Seriously, you're still you. And you're a fighter. So it's not as bad as it could be. But all the same, make sure you tell me if you need anything, and we'll make it happen.
Jodi - I'm so sorry to hear the news. You're in my thoughts!
I think you have a great attitude and hope you kick its ass! One of my good friends from college was diagnosed with Lupus and is doing really well. I can put you in touch with her if you'd like. Big hugs!!!!
This really sucks. I'm with the others, though -- your attitude is great, and it will help you get through whatever gets thrown at you. Hugs....
Chronic illness suck. But you're strong and have lots support. And you're right - the label isn't necesarily bad - it gives a name to something you knew wasn't right. And now with that name, you can treat it better.
well at least they found out what it is.
you now know what it is.
and now you can stop all the medical mystery circus.
you're a strong woman.
just hang in there, baby!
You've got a great attitude, Jodi.
Did Lupus not get the memo that none of my Mamapop Betches were to be harmed....EVER!?
babe - you know i got your back cuz you've always had mine - much mush and stay strong!
You've got such an amazing attitude - I do think that makes all the difference in the world, when things like this happen. Now you don't have the unknown to worry about - and you have lots of support. I'm here for you!!
Hugs.
Wow. I am sorry that you are facing this, but I am SO impressed with your attitude.
You CAN do this. And we'll be right here, behind you and beside you while you do it, cheering you on.
If there is anything we (I) can do to help you, please don't hesitate to ask.
Great title to the post and so true how fast things can change. Hang in there, your doing great so far just so you know :)
Oh I'm sorry, Jodi. I am glad though that you know what it is.
My great-aunt with lupus just celebrated her 77th birthday. She's always been skinny too....
Don't the test results watch House? It's never lupus! But as everyone said, you have a great attitude and lupus can suck it.
That sucks. I had to catch my breath when I started reading. That just really sucks. You seem to be keeping a positive attitude. I can totally understand being somewhat relieved to at least have a definite answers to all you've been feeling. What happens next?
I'm sorry, that sucks doesn't really cut it, but I am sorry and that really sucks. You are in my thoughts.
My life changed that quickly about 7 years ago, when the dr. said "multiple sclerosis," instead of "lupus." Also auto immune, chronic. Luckily I had one "episode" then and nothing sense. Which has added to my denial over the year, and me searching for a dr. who will contradict the diagnosis. But I'm starting to accept. Taking my medicine, as much as I hate it. I am crazy vigilant about my kids' and husband's health, grilling doctors, etc. But I want to ignore my own health! It's tough, but you sound like you've got the right attitude. You're stronger than any sickness, it seems!

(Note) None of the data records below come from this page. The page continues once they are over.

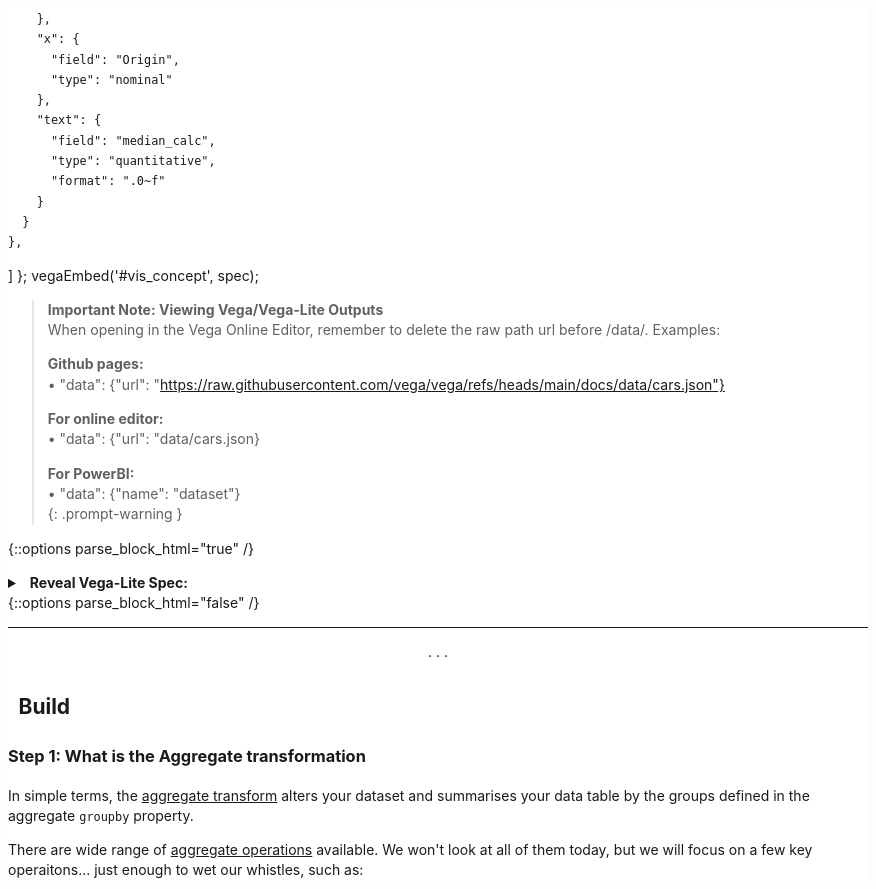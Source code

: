         },
        "x": {
          "field": "Origin",
          "type": "nominal"
        },
        "text": {
          "field": "median_calc",
          "type": "quantitative",
          "format": ".0~f"
        }
      }
    },
  ]
};
    vegaEmbed('#vis_concept', spec);
  </script>
</html>

> **Important Note: Viewing Vega/Vega-Lite Outputs** <br>
> When opening in the Vega Online Editor, remember to delete the raw path url before /data/. Examples: <br>
> 
> **Github pages:** <br> • "data": {"url": "https://raw.githubusercontent.com/vega/vega/refs/heads/main/docs/data/cars.json"} <br>
> 
> **For online editor:** <br> • "data": {"url": "data/cars.json} <br>
> 
> **For PowerBI:** <br> • "data": {"name": "dataset"} <br>
{: .prompt-warning }




{::options parse_block_html="true" /}
<details><summary markdown="span"><b><i class="fa-solid fa-laptop-code" aria-hidden="true" style="color: orange"></i>&ensp;Reveal Vega-Lite Spec: </b></summary></details>
{::options parse_block_html="false" /}

***

<p style="text-align: center;">. . .</p> 

## <i class="fa-solid fa-person-digging fa-2x" style="color: darkorange"></i>&ensp;Build

### Step 1: What is the Aggregate transformation
In simple terms, the [aggregate transform](https://vega.github.io/vega-lite/docs/aggregate.html) alters your dataset and summarises your data table by the groups defined in the aggregate `groupby` property.

There are wide range of [aggregate operations](https://vega.github.io/vega-lite/docs/aggregate.html#ops) available. We won't look at all of them today, but we will focus on a few key operaitons... just enough to wet our whistles, such as:
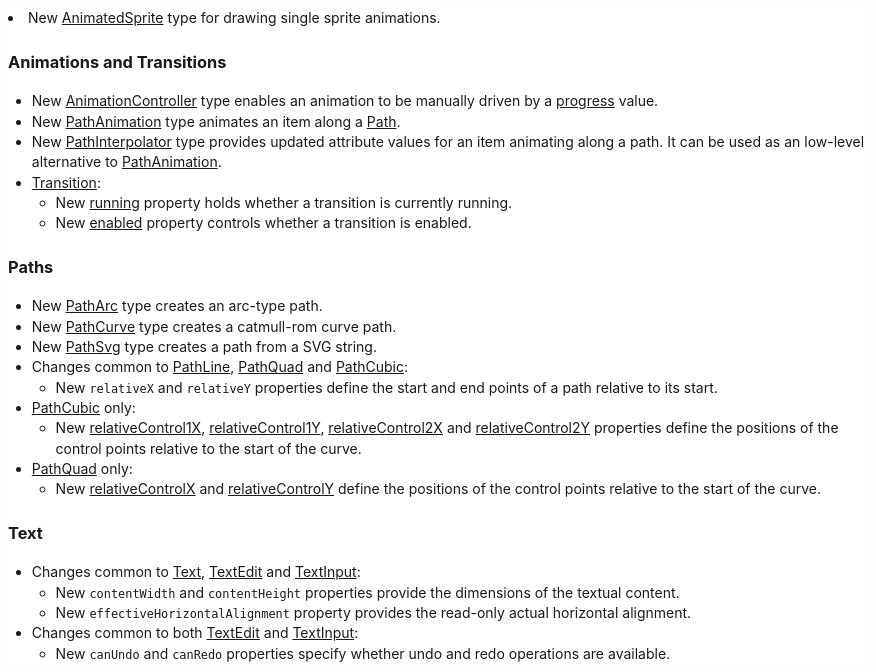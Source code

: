 <li>New <a href="QtQuick.qtquick-effects-sprites.md#animatedsprite">AnimatedSprite</a> type for drawing single sprite animations.</li>
</ul>
<h3 >Animations and Transitions</h3>
<ul>
<li>New <a href="QtQuick.AnimationController.md">AnimationController</a> type enables an animation to be manually driven by a <a href="QtQuick.AnimationController.md#progress-prop">progress</a> value.</li>
<li>New <a href="https://developer.ubuntu.comapps/qml/sdk-15.04.4/QtQuick.animation/#pathanimation">PathAnimation</a> type animates an item along a <a href="QtQuick.Path.md">Path</a>.</li>
<li>New <a href="https://developer.ubuntu.comapps/qml/sdk-15.04.4/QtQuick.animation/#pathinterpolator">PathInterpolator</a> type provides updated attribute values for an item animating along a path. It can be used as an low-level alternative to <a href="https://developer.ubuntu.comapps/qml/sdk-15.04.4/QtQuick.animation/#pathanimation">PathAnimation</a>.</li>
<li><a href="QtQuick.qmlexampletoggleswitch.md#transition">Transition</a>:<ul>
<li>New <a href="QtQuick.Transition.md#running-prop">running</a> property holds whether a transition is currently running.</li>
<li>New <a href="QtQuick.Transition.md#enabled-prop">enabled</a> property controls whether a transition is enabled.</li>
</ul>
</li>
</ul>
<h3 >Paths</h3>
<ul>
<li>New <a href="QtQuick.PathArc.md">PathArc</a> type creates an arc-type path.</li>
<li>New <a href="QtQuick.PathCurve.md">PathCurve</a> type creates a catmull-rom curve path.</li>
<li>New <a href="QtQuick.PathSvg.md">PathSvg</a> type creates a path from a SVG string.</li>
<li>Changes common to <a href="QtQuick.PathLine.md">PathLine</a>, <a href="QtQuick.PathQuad.md">PathQuad</a> and <a href="QtQuick.PathCubic.md">PathCubic</a>:<ul>
<li>New <code>relativeX</code> and <code>relativeY</code> properties define the start and end points of a path relative to its start.</li>
</ul>
</li>
<li><a href="QtQuick.PathCubic.md">PathCubic</a> only:<ul>
<li>New <a href="QtQuick.PathCubic.md#relativeControl1X-prop">relativeControl1X</a>, <a href="QtQuick.PathCubic.md#relativeControl1Y-prop">relativeControl1Y</a>, <a href="QtQuick.PathCubic.md#relativeControl2X-prop">relativeControl2X</a> and <a href="QtQuick.PathCubic.md#relativeControl2Y-prop">relativeControl2Y</a> properties define the positions of the control points relative to the start of the curve.</li>
</ul>
</li>
<li><a href="QtQuick.PathQuad.md">PathQuad</a> only:<ul>
<li>New <a href="QtQuick.PathQuad.md#relativeControlX-prop">relativeControlX</a> and <a href="QtQuick.PathQuad.md#relativeControlY-prop">relativeControlY</a> define the positions of the control points relative to the start of the curve.</li>
</ul>
</li>
</ul>
<h3 >Text</h3>
<ul>
<li>Changes common to <a href="#text">Text</a>, <a href="QtQuick.TextEdit.md">TextEdit</a> and <a href="QtQuick.TextInput.md">TextInput</a>:<ul>
<li>New <code>contentWidth</code> and <code>contentHeight</code> properties provide the dimensions of the textual content.</li>
<li>New <code>effectiveHorizontalAlignment</code> property provides the read-only actual horizontal alignment.</li>
</ul>
</li>
<li>Changes common to both <a href="QtQuick.TextEdit.md">TextEdit</a> and <a href="QtQuick.TextInput.md">TextInput</a>:<ul>
<li>New <code>canUndo</code> and <code>canRedo</code> properties specify whether undo and redo operations are available.</li>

*Also, I say all this as a full time working mom to 2 beautiful girls, who rarely has time to sit around and fret about MS. I'm guessing you're the same way.
That sentence should read, "Luckily I had one "episode" then and nothing since." Sorry.
Demmom-I really wished you left an email b/c I so wanted to respond to your comment. Thank you so much, and much health and happiness to you.